1558P - Efficacy of influenza vaccine (fluvax) in patients undergoing chemotherapy

Date 01 October 2012
Event ESMO Congress 2012
Session Poster presentation III
Topics Supportive Care
Presenter Rajiv Kumar
Authors R. Kumar1, D. Gordon2, C.S. Karapetis1, B. Koczwara1, G. Kichenadasse1, D. Dua3, H. Takhar1, K. Jain1, Y. Honda-Okubo4, S. Sukumaran3
  • 1Department Of Medical Oncology, Flinders Medical Centre, 5042 - Adelaide/AU
  • 2Department Of Medicine, Flinders University, 5042 - Adelaide/AU
  • 3Medical Oncology, Flinders Medical Centre, 5042 - Adelaide/AU
  • 4Department Of Microbiology And Infectious Diseases, Vacine Pty Ltd, Adelaide/AU



Influenza virus related-illness is a common seasonal respiratory infection.

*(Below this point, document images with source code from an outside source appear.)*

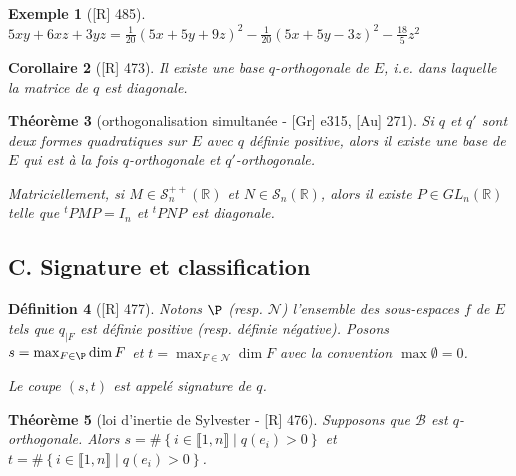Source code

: \documentclass[10pt, a4paper, parskip=full, twoside, twocolumn]{report}
\newtheorem{definition}{Définition}
\newtheorem{theorem}[definition]{Théorème}
\newtheorem{corollary}[definition]{Corollaire}
\newtheorem{example}[definition]{Exemple}
\newcommand{\IR}{\mathbb{R}}
\newcommand{\B}{\mathcal{B}}
\begin{document}
\begin{example}[\textnormal{[R] 485}]
	$5xy+6xz+3yz = \frac{1}{20}(5x+5y+9z)^2 - \frac{1}{20}(5x+5y-3z)^2 - \frac{18}{5}z^2$
\end{example}

\begin{corollary}[\textnormal{[R] 473}]
	Il existe une base $q$-orthogonale de $E$, \emph{i.e.} dans laquelle la matrice de $q$ est diagonale.
\end{corollary}

\begin{theorem}[orthogonalisation simultanée - \textnormal{[Gr] e315, [Au] 271}]
	Si $q$ et $q'$ sont deux formes quadratiques sur $E$ avec $q$ définie positive, alors il existe une base de $E$ qui est à la fois $q$-orthogonale et $q'$-orthogonale.

	Matriciellement, si $M\in\mathcal{S}_n^{++}(\IR)$ et $N\in\mathcal{S}_n(\IR)$, alors il existe $P\in GL_n(\IR)$ telle que 
	${}^tPMP = I_n$ et ${}^tPNP$ est diagonale.
\end{theorem}

\subsection*{C. Signature et classification}
\begin{definition}[\textnormal{[R] 477}]
	Notons $\P$ (resp. $\mathcal{N}$) l'ensemble des sous-espaces $f$ de $E$ tels que $q_{\mid F}$ est définie positive (resp. définie négative).
	Posons $s = \max_{F\in\P} \dim F$ et $t = \max_{F\in\mathcal{N}} \dim F$ avec la convention $\max \emptyset = 0$.

	Le coupe $(s,t)$ est appelé \emph{signature de $q$}.
\end{definition}

\begin{tcolorbox}[
    breakable, %
    colback=developpement, %
    colframe=gray!0!black, %
    boxrule=0pt, %
    arc=1mm, %
	boxsep=0pt,
	left=0pt, right=0pt, top=0pt, bottom=0pt
]
\begin{theorem}[loi d'inertie de Sylvester - \textnormal{[R] 476}]
	\label{171dev1}
	Supposons que $\B$ est $q$-orthogonale.
	Alors $s = \#\left\{i\in \llbracket 1,n\rrbracket \mid q(e_i)> 0\right\}$
	et $t=\#\left\{i\in \llbracket 1,n \rrbracket \mid q(e_i) > 0\right\}$.
\end{theorem}
\end{tcolorbox}
\end{document}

Cancer patients undergoing chemotherapy are advised to be immunised against influenza, however, the efficacy of vaccination has not been well studied. This study aimed to demonstrate the efficacy of the 2011/2012 trivalent FluVax in patients undergoing chemotherapy in comparison to healthy historical controls.


Twenty-six patients with solid tumours were given one dose of 2011/2012 trivalent FluVax containing A/California/7/2009(H1N1), A/Perth/16/2009(H3N2), B/Brisbane/60/2008 strains (WHO), at least 3 days before chemotherapy. Efficacy was determined by measurement of haemagglutination inhibition (HAI) titres against component viruses in serum collected at baseline, 3, 6 and 24 weeks to assess baseline and follow up seroprotection (SP) (HAI ≥ 40) and seroconversion (SC) (≥4-fold increase titre).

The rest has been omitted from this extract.